## [TASK TO CARRY OUT]
Report all lines in the records that hold the string "native".

## [DATA FOR ANALYSIS]
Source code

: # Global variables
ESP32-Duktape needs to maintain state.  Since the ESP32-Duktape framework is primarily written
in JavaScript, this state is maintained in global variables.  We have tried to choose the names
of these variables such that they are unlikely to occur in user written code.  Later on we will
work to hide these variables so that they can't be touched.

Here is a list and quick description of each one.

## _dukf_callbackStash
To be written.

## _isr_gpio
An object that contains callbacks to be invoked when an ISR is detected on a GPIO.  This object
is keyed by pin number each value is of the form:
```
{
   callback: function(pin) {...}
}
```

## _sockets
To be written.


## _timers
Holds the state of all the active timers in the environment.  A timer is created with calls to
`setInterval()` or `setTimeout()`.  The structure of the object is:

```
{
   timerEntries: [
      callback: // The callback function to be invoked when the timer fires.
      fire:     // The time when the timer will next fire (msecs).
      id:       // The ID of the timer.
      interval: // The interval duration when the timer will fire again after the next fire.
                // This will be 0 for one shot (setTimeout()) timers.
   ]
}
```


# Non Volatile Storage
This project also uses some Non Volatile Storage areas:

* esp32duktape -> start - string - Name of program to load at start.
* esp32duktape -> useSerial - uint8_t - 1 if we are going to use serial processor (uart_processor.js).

--

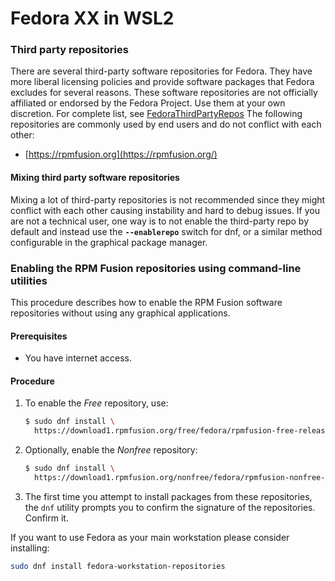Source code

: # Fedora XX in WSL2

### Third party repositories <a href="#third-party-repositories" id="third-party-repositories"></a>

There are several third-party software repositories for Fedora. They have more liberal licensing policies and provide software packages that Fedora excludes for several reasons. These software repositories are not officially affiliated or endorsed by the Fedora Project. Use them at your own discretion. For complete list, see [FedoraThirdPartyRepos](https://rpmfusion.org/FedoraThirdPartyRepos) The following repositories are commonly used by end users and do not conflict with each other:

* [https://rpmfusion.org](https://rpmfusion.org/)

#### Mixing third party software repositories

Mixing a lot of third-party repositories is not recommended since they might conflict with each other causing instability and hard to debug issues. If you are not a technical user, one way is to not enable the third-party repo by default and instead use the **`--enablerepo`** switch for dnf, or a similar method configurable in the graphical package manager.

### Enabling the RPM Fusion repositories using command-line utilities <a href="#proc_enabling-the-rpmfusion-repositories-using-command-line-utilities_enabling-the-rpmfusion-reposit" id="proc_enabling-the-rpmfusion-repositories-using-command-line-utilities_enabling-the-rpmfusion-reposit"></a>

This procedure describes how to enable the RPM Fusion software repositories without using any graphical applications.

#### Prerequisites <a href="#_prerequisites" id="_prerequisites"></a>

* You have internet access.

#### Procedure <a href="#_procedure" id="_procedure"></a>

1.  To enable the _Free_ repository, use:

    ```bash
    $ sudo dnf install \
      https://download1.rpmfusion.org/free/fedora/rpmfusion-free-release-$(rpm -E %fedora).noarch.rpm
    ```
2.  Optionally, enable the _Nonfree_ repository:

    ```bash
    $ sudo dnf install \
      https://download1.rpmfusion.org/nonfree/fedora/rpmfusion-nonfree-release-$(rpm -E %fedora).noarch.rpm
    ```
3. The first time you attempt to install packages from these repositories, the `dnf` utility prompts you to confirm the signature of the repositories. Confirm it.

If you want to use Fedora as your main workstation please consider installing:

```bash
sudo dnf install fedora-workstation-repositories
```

* * *

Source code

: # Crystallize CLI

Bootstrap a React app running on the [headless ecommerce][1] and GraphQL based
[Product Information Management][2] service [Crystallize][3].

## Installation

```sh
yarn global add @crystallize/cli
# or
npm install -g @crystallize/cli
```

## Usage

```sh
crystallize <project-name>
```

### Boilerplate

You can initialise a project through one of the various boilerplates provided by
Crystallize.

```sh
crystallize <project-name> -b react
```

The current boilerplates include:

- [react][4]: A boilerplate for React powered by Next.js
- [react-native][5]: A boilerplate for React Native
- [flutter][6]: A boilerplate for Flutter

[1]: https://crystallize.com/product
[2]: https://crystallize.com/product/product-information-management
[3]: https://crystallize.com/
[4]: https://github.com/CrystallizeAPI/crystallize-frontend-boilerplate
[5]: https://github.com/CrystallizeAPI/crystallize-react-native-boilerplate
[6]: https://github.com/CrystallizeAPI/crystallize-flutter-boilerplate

## [SOLUTION FOR THIS EXERCISE]
- [react-native][5]: A boilerplate for React Native
[5]: https://github.com/CrystallizeAPI/crystallize-react-native-boilerplate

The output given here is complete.